- Records for this exercise
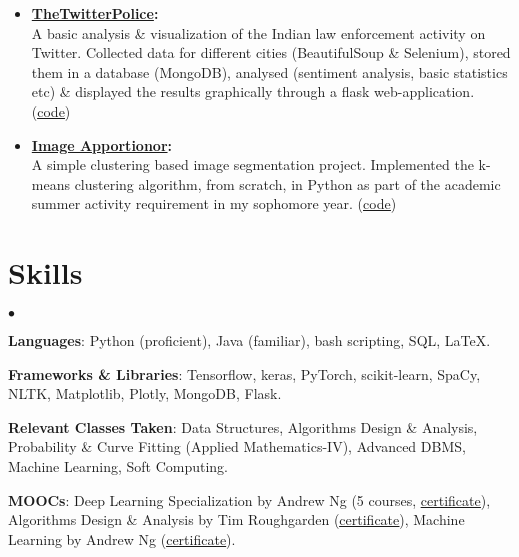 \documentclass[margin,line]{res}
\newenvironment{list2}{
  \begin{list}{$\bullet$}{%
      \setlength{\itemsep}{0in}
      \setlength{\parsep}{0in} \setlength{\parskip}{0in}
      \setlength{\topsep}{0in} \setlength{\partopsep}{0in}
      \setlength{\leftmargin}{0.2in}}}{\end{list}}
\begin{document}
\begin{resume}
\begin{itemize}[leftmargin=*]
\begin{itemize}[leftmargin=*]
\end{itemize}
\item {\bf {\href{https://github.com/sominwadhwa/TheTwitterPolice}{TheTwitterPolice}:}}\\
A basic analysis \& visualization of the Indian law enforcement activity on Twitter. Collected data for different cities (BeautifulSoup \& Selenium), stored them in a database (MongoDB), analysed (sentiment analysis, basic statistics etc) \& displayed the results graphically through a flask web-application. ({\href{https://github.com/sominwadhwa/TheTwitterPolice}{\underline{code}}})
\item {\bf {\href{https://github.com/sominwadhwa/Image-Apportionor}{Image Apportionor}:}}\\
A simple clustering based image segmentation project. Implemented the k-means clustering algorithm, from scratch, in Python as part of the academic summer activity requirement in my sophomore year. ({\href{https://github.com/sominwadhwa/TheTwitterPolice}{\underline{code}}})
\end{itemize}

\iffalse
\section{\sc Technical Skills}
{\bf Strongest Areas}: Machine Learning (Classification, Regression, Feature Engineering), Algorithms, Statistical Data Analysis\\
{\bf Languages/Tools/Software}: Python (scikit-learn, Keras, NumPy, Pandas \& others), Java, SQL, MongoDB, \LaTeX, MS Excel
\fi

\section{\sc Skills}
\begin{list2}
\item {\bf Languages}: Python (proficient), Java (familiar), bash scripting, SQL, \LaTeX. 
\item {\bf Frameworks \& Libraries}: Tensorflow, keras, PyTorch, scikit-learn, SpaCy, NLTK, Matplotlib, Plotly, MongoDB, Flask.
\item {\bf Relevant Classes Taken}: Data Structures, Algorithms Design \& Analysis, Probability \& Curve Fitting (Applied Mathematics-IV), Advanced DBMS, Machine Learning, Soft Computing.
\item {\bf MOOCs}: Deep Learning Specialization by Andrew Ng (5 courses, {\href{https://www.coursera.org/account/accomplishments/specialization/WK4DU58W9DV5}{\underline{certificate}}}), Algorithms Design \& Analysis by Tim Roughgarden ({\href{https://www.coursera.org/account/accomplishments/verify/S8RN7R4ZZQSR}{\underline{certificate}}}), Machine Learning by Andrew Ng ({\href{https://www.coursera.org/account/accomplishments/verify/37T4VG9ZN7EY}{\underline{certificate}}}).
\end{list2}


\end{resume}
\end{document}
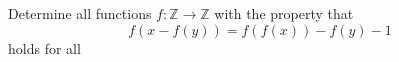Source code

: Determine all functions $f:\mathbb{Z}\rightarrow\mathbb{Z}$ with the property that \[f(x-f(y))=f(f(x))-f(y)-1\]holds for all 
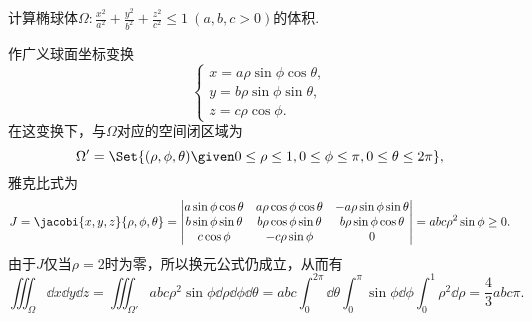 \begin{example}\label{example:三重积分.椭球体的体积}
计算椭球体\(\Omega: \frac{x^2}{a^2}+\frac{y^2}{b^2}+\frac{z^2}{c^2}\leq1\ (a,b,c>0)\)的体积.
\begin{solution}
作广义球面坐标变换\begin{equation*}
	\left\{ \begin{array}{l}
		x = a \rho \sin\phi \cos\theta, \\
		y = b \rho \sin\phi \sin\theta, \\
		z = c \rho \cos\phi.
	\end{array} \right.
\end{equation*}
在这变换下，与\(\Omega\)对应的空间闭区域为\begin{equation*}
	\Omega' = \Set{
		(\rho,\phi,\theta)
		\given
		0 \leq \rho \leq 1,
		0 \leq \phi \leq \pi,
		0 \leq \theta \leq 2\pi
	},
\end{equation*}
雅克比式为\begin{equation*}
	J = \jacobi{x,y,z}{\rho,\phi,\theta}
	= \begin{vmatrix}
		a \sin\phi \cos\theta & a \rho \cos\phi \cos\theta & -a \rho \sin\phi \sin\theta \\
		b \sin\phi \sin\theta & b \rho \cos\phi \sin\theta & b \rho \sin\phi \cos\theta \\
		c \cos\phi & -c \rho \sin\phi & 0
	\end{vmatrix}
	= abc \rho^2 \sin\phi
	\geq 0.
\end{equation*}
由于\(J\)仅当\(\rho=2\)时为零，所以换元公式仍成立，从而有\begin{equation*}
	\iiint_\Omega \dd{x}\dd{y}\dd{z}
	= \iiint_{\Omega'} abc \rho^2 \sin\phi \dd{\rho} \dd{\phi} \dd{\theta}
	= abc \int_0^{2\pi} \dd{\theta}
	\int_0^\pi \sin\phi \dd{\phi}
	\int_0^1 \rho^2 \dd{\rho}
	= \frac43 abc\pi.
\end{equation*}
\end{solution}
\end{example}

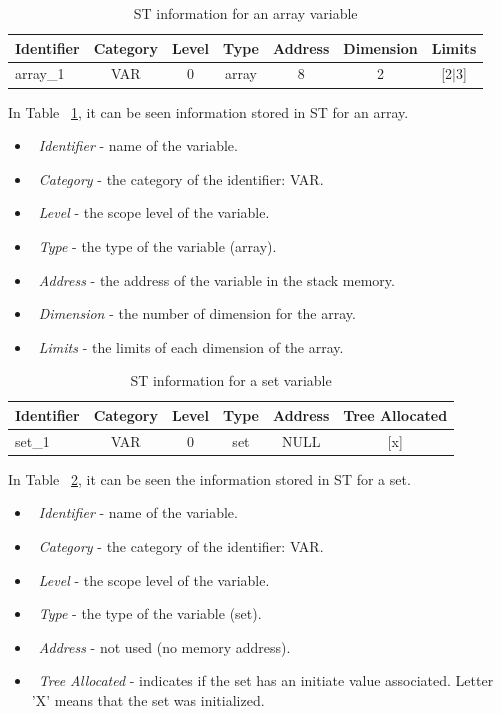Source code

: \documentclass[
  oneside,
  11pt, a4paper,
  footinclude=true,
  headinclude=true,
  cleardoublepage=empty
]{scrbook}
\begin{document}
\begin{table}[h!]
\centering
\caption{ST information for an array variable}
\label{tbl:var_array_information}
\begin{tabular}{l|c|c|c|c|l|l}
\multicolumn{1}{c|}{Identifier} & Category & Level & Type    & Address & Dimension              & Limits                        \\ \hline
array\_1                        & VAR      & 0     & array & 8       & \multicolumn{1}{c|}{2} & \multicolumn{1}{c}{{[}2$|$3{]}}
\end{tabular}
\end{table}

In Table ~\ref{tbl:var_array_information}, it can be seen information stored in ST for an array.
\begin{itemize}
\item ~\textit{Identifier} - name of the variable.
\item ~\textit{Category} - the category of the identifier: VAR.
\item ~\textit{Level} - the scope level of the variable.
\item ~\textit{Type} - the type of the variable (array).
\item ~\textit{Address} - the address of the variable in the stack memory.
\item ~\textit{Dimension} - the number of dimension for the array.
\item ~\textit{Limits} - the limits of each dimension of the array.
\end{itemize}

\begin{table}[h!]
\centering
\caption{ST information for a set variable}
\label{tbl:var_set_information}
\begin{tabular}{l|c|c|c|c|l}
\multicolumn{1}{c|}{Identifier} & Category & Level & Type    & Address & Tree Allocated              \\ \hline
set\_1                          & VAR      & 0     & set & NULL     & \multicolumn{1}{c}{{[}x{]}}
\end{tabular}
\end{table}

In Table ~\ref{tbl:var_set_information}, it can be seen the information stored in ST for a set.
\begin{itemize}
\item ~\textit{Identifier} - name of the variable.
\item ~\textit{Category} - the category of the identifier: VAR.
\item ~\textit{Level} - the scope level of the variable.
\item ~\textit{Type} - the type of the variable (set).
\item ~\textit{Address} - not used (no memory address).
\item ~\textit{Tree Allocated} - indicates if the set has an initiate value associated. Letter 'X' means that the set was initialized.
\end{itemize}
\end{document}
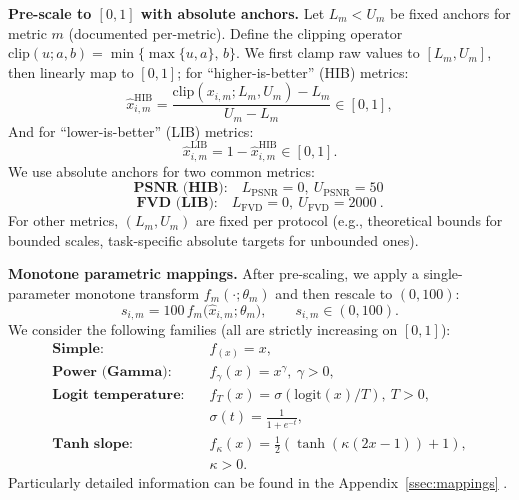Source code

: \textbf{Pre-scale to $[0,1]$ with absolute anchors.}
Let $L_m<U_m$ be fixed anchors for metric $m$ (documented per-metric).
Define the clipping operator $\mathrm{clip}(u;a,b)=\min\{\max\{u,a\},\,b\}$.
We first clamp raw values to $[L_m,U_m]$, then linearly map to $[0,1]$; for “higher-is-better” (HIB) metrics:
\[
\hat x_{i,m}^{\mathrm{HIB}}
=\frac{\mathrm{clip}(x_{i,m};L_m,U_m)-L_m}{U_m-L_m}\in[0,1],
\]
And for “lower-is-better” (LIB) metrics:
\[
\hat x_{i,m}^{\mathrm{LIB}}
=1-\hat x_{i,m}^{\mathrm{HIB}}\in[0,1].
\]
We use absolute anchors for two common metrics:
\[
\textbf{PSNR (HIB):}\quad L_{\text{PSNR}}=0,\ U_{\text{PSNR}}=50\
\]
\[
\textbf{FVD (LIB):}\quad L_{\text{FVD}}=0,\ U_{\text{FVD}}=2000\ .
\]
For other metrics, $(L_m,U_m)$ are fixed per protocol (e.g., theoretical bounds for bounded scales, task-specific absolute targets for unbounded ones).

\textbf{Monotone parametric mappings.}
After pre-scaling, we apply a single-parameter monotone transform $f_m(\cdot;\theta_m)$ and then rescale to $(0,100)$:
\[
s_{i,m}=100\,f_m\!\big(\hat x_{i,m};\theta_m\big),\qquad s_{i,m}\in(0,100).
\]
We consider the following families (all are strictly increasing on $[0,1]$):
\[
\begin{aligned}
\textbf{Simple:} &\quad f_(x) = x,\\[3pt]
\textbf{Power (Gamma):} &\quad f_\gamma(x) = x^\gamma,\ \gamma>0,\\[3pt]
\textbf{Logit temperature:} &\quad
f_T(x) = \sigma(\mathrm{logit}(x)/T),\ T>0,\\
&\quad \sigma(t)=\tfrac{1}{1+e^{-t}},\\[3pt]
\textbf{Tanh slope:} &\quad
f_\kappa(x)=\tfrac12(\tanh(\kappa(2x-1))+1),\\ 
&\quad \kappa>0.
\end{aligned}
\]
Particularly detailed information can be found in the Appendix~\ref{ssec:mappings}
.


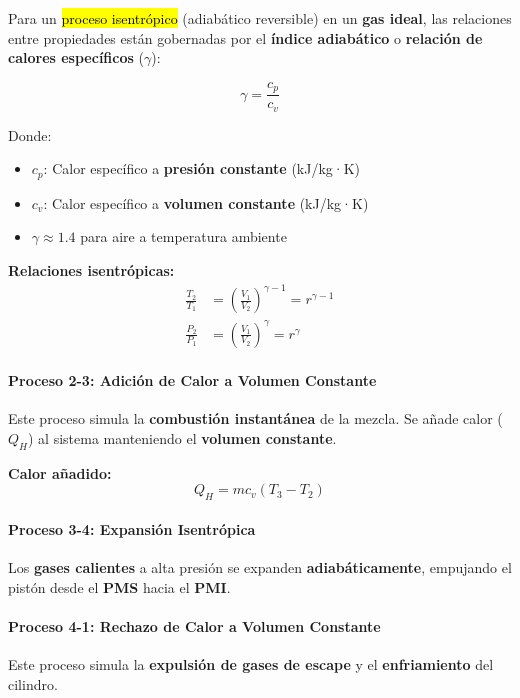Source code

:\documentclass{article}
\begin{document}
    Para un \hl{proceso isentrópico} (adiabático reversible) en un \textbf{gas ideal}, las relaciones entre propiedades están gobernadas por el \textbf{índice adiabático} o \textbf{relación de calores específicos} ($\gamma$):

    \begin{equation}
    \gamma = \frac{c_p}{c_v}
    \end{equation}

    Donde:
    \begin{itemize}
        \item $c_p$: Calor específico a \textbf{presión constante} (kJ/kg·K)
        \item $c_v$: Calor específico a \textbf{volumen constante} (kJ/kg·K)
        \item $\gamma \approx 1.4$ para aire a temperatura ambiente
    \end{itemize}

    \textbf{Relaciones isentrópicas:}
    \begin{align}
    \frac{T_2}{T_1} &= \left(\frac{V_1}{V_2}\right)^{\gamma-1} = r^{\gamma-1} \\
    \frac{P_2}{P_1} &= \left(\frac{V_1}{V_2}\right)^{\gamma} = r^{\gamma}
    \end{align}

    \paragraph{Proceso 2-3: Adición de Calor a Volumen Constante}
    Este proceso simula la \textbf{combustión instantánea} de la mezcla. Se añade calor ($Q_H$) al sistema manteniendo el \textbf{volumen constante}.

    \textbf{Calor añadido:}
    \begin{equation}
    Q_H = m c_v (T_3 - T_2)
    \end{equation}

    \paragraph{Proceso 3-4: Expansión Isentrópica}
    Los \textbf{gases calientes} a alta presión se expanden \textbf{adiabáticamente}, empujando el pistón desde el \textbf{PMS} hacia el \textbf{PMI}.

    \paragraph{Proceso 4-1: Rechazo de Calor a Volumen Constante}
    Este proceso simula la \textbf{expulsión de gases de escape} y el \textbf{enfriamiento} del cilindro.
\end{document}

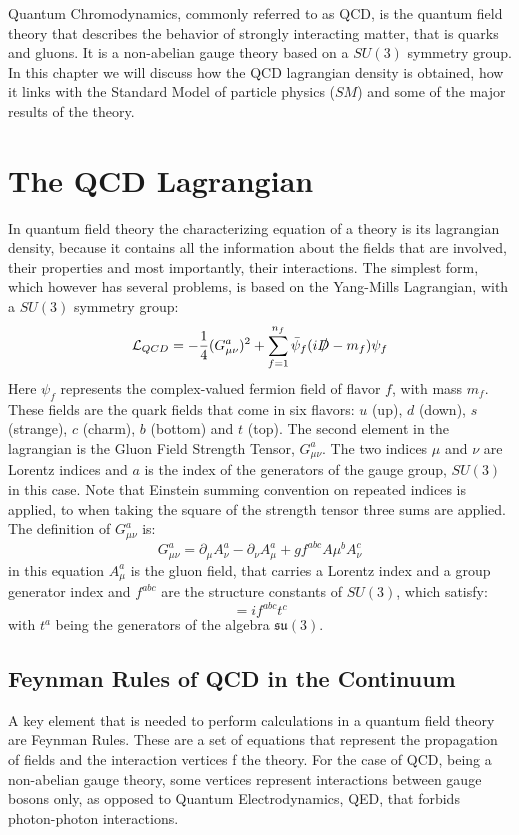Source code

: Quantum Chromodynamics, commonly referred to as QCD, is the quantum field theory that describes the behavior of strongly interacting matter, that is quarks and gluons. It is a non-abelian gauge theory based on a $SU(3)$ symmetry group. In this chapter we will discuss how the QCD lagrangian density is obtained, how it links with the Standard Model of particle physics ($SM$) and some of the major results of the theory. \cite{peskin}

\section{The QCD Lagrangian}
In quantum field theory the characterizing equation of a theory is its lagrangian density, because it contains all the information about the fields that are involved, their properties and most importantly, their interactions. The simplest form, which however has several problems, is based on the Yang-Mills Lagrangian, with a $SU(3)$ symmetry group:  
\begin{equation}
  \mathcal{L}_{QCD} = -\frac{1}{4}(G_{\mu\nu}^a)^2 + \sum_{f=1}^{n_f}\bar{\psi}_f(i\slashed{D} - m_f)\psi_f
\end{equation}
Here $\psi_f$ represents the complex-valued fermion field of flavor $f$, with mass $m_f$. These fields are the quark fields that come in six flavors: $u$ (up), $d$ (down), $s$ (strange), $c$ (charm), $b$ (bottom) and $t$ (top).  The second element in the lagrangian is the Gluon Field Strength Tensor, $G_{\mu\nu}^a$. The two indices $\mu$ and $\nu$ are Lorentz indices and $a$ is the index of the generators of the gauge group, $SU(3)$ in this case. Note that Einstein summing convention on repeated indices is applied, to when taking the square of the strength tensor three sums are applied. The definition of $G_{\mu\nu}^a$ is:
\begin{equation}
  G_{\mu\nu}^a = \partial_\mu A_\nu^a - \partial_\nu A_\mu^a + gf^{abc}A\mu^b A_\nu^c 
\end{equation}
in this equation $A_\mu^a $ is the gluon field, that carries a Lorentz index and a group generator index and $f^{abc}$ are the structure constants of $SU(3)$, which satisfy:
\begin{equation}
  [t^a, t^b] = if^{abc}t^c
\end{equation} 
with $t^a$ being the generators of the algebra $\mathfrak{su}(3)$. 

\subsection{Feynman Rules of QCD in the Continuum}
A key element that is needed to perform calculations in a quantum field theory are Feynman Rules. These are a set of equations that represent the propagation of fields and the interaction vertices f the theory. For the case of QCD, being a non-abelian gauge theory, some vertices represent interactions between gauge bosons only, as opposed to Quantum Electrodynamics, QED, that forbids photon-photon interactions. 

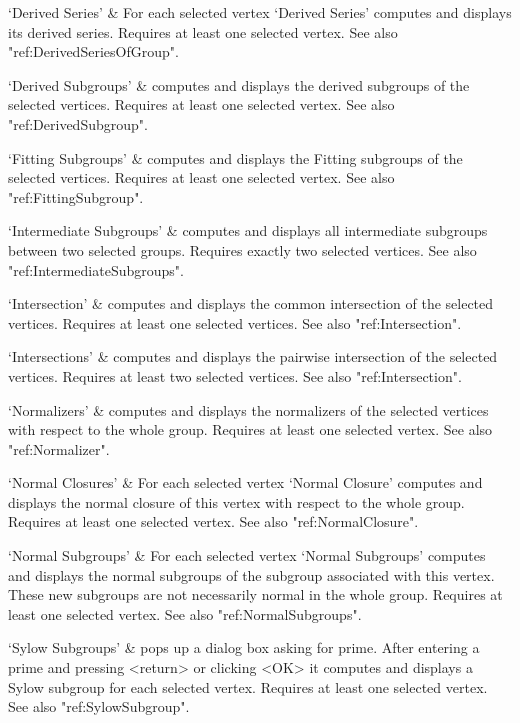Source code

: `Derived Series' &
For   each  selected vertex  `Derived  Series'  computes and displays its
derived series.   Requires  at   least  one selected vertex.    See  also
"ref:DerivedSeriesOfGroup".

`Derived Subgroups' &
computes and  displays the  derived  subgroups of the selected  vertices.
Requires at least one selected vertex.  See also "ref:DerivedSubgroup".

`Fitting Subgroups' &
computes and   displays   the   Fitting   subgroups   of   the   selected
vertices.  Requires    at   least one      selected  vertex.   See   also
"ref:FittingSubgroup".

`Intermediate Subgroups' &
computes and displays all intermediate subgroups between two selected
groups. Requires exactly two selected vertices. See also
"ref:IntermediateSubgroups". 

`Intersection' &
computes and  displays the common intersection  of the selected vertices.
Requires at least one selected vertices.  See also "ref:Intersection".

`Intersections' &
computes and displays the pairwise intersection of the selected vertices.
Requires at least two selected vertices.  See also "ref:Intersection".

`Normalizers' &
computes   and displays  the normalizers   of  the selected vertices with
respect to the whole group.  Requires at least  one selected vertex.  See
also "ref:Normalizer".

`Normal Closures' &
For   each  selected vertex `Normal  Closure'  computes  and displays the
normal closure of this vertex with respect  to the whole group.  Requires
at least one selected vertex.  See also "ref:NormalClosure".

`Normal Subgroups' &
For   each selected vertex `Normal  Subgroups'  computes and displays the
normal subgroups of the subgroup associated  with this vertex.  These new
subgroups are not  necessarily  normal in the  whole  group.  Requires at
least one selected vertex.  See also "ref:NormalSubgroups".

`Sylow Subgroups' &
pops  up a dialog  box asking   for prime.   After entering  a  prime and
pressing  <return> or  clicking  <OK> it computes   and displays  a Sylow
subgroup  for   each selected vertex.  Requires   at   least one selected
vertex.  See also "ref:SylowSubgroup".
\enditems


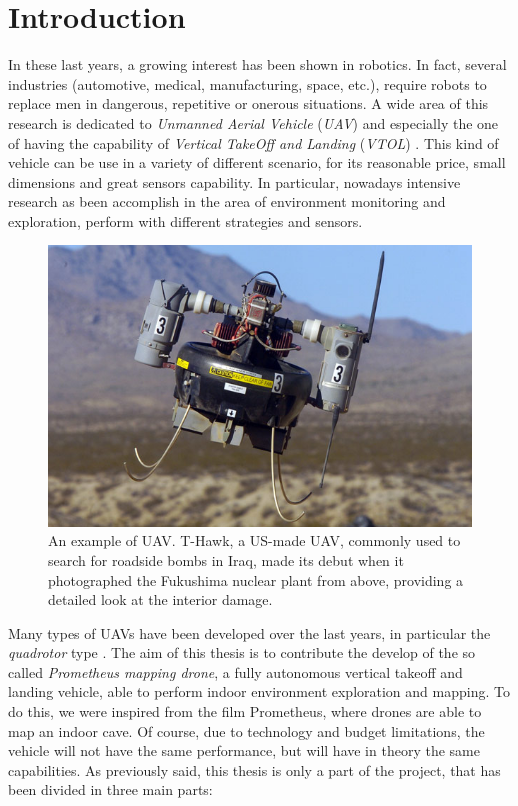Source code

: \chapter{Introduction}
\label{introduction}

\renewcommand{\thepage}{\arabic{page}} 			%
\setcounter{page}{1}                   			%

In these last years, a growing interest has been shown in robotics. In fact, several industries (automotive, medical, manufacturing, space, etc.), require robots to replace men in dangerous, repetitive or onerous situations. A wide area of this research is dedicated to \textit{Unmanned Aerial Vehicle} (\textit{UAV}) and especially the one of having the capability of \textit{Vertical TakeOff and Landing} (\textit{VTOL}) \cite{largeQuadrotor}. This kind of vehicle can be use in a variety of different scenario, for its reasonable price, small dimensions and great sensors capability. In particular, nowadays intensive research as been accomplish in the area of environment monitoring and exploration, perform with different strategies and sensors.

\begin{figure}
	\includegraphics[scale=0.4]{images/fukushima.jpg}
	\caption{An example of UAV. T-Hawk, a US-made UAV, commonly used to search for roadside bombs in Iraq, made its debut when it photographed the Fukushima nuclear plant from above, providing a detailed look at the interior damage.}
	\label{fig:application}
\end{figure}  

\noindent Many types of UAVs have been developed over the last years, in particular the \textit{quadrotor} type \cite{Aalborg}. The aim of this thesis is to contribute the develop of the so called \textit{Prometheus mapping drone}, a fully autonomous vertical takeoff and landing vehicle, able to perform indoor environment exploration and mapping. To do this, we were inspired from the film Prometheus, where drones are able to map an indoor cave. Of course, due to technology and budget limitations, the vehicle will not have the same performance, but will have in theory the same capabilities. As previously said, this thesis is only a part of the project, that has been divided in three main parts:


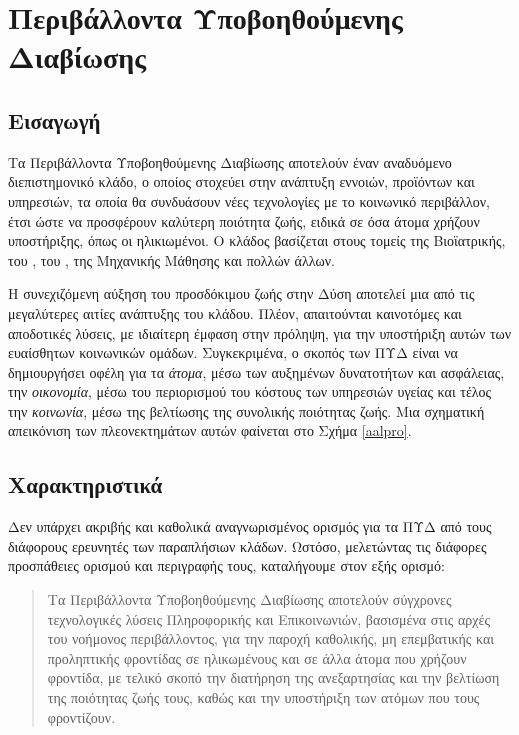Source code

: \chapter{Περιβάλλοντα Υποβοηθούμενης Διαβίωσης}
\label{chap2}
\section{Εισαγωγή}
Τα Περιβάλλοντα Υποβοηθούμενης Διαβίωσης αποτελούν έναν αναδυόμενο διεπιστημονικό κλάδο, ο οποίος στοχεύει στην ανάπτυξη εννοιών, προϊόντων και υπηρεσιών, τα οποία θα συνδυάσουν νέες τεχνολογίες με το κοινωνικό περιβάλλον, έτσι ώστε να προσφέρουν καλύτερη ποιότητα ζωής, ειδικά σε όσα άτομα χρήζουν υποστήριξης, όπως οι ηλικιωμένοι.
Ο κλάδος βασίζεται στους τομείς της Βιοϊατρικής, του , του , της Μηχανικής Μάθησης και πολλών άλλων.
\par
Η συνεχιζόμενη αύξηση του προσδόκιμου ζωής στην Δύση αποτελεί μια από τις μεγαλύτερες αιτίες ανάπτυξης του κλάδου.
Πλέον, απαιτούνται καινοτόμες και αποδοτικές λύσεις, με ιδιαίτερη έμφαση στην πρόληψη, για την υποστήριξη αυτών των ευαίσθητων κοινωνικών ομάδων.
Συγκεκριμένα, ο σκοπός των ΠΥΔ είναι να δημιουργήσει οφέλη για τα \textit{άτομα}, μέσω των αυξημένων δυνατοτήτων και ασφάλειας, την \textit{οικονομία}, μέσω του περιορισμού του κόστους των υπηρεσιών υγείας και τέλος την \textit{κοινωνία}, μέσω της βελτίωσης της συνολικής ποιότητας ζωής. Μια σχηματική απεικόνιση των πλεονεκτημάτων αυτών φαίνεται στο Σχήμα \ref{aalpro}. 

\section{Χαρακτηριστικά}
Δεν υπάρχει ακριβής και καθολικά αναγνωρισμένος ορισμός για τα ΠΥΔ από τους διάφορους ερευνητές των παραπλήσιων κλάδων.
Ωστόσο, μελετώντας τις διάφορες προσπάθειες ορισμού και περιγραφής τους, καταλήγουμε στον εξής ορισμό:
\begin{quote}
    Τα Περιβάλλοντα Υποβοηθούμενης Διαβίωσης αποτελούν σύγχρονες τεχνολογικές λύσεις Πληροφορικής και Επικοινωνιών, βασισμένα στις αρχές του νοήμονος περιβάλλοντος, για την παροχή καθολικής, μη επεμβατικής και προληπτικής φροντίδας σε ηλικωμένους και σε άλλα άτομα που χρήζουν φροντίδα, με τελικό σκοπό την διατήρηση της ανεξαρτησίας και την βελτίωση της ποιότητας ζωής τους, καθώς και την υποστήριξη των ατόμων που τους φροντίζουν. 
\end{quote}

- Instructions for the task
Lines containing "detailed": tally them across the records above and give the total alone.

- Completed exercise
2